Just as Taylor’s serene paintings, with their gentle portrayal of death and finite time, registered to me as bold and important, so did Melissa’s message at the networking meeting: It’s a struggle to talk about death at all. In the United States, we live in a culture that keeps death sanitized and out of sight. Professionally, we’re expected to stay composed, productive and unbothered — while the reality of loss is anything but tidy.
“That gap creates shame and silence,” Melissa said. “People end up navigating the most human experience of their life with no language for it and no support.”
Connecting to what matters
In the week following Darcie’s diagnosis, I thought about the act of feeling sad. Am I wasting away the minutes with this beautiful dog by focusing on the sadness of it all? I wanted to know Melissa’s thoughts on sitting with sadness and the larger conversation around death.
Talking about death isn’t morbid, she told me. It’s freeing. “It reconnects people to what matters and gives them permission to live more fully while they’re still here.”
“Talking about death isn’t morbid. It’s freeing. It reconnects people to what matters and gives them permission to live more fully while they’re still here.”
Melissa wood
Sacred doesn’t mean tidy
People often describe the end of life as a sacred time, Melissa told me. But sacred doesn’t mean peaceful, tidy or free of conflict. Melissa’s work often involves giving people permission to feel the messy parts.
“My role isn’t to take the hard feelings away,” she said. “It’s to normalize them, to hold space for them and to help people understand that even the messy parts still belong to this sacred time. Presence doesn’t require perfection; it simply requires the courage to be real.”
“You can deeply love someone who is approaching the end of their life and still feel angry, heartbroken or disappointed about what’s happening,” she explained. “Those emotions aren’t signs that [a person is] doing it wrong; they’re signs that they are human.”
The in-between days
The “in-between days” — the time between diagnosis and death — are often misunderstood, Melissa explained.
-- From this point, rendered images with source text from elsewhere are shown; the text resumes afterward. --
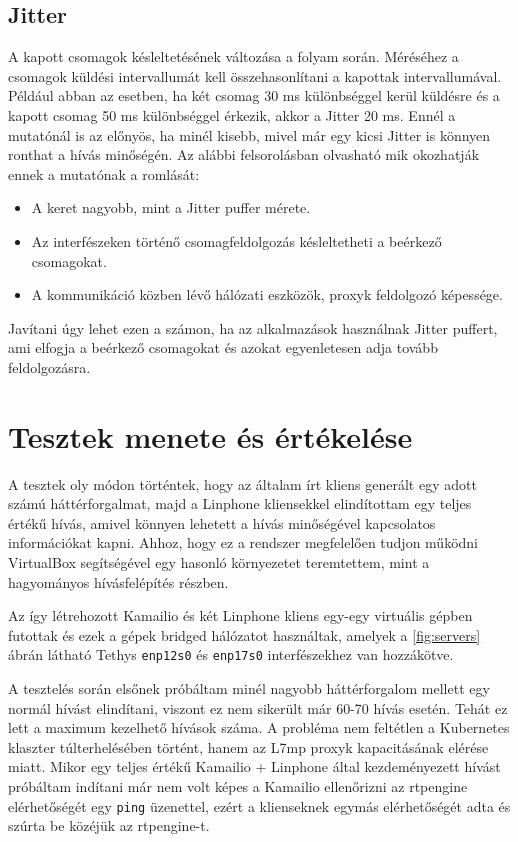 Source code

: \subsection{Jitter}

A kapott csomagok késleltetésének változása a folyam során. Méréséhez a csomagok küldési 
intervallumát kell összehasonlítani a kapottak intervallumával. Például abban az esetben, 
ha két csomag 30 ms különbséggel kerül küldésre és a kapott csomag 50 ms különbséggel 
érkezik, akkor a Jitter 20 ms. Ennél a mutatónál is az előnyös, ha minél kisebb, mivel 
már egy kicsi Jitter is könnyen ronthat a hívás minőségén. Az alábbi felsorolásban 
olvasható mik okozhatják ennek a mutatónak a romlását:

\begin{itemize}
	\item A keret nagyobb, mint a Jitter puffer mérete. 
	\item Az interfészeken történő csomagfeldolgozás késleltetheti a beérkező csomagokat.
	\item A kommunikáció közben lévő hálózati eszközök, proxyk feldolgozó képessége. 
\end{itemize}

Javítani úgy lehet ezen a számon, ha az alkalmazások használnak Jitter puffert, ami 
elfogja a beérkező csomagokat és azokat egyenletesen adja tovább feldolgozásra. 

\section{Tesztek menete és értékelése}

A tesztek oly módon történtek, hogy az általam írt kliens generált egy adott számú 
háttérforgalmat, majd a Linphone kliensekkel elindítottam egy teljes értékű hívás, amivel 
könnyen lehetett a hívás minőségével kapcsolatos információkat kapni. Ahhoz, hogy ez a 
rendszer megfelelően tudjon működni VirtualBox segítségével egy hasonló környezetet 
teremtettem, mint a hagyományos hívásfelépítés részben.

Az így létrehozott Kamailio és két Linphone kliens egy-egy virtuális gépben futottak és 
ezek a gépek bridged hálózatot használtak, amelyek a \ref{fig:servers} ábrán látható 
Tethys \texttt{enp12s0} és \texttt{enp17s0} interfészekhez van hozzákötve. 

A tesztelés során elsőnek próbáltam minél nagyobb háttérforgalom mellett egy normál 
hívást elindítani, viszont ez nem sikerült már 60-70 hívás esetén. Tehát ez lett a 
maximum kezelhető hívások száma. A probléma nem feltétlen a Kubernetes klaszter 
túlterhelésében történt, hanem az L7mp proxyk kapacitásának elérése miatt. Mikor egy 
teljes értékű Kamailio + Linphone által kezdeményezett hívást próbáltam indítani már nem 
volt képes a Kamailio ellenőrizni az rtpengine elérhetőségét egy \texttt{ping} üzenettel, 
ezért a klienseknek egymás elérhetőségét adta és szúrta be közéjük az rtpengine-t.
People think they refer to the final stretch, but they can actually last months or even years. She frequently works with individuals who are far from their last days but want to make sure their death aligns with their values.
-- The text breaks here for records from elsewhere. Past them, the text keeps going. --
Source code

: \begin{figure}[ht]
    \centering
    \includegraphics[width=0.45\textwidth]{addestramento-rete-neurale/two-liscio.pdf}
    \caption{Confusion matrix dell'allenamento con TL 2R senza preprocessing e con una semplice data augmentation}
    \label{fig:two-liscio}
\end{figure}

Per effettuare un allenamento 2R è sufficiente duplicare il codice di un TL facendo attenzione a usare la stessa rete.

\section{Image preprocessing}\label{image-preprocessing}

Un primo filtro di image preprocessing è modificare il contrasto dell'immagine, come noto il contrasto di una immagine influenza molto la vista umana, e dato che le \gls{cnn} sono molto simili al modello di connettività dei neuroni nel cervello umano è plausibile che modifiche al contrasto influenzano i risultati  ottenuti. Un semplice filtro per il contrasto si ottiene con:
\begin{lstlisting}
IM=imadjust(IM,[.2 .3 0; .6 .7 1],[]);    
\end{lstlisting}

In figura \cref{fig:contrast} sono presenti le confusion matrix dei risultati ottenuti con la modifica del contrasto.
For Darcie, our in-between time would be measured in days or weeks, not months. But the principles still applied: we were watching her, reading her pain levels, weighing quality of life against simply holding on because we weren’t ready.
Good preparation, Melissa told me, isn’t just about paperwork or medical decisions. “It’s about helping someone feel seen, heard and empowered to shape the end-of-life experience they want — one rooted in their definition of quality, not the healthcare system’s definition of quantity.”
With Darcie, that meant paying attention. As long as she actively chose to join our prairie walks and explore the tall grasses, she was telling us she still wanted to be here. The meds kept her comfortable enough to make that choice.
Being present
Meanwhile, in real life, as of this writing, Darcie is still with us. When she chooses to romp around with our pack — her tail spinning like a propeller, her ears bouncing — we feel she’s not ready to go yet. It’s strange being the keepers of her time. I hate that part of pet care. It’s too much responsibility. But there it is: we’re simply being present for however much time she wants.
Taylor Brooke is a Texoma-based visual artist who works in murals, canvas paintings and window art throughout Texas and Oklahoma. She specializes in ethereal fantasy artwork, cherry blossom aesthetics, emotional storytelling, and bright, community-focused murals that bring life to local spaces. She is passionate about partnering with charitable organizations and benefit events, using her art to uplift communities and support causes that matter. Taylor accepts commissions for custom murals, original canvas pieces and seasonal window displays. Learn more and view her portfolio at taylorbrookesart.com.
Melissa Wood is an end-of-life doula serving North Texas through Peaceful End of Life. With 20 years of healthcare experience, credentials as a licensed massage therapist and naturopath, she provides compassionate support, patient advocacy and companionship to individuals and families navigating death and dying. Melissa works to create a culture of openness around end-of-life conversations, helping people approach death with dignity, comfort and peace. Learn more at peacefulendoflife.com.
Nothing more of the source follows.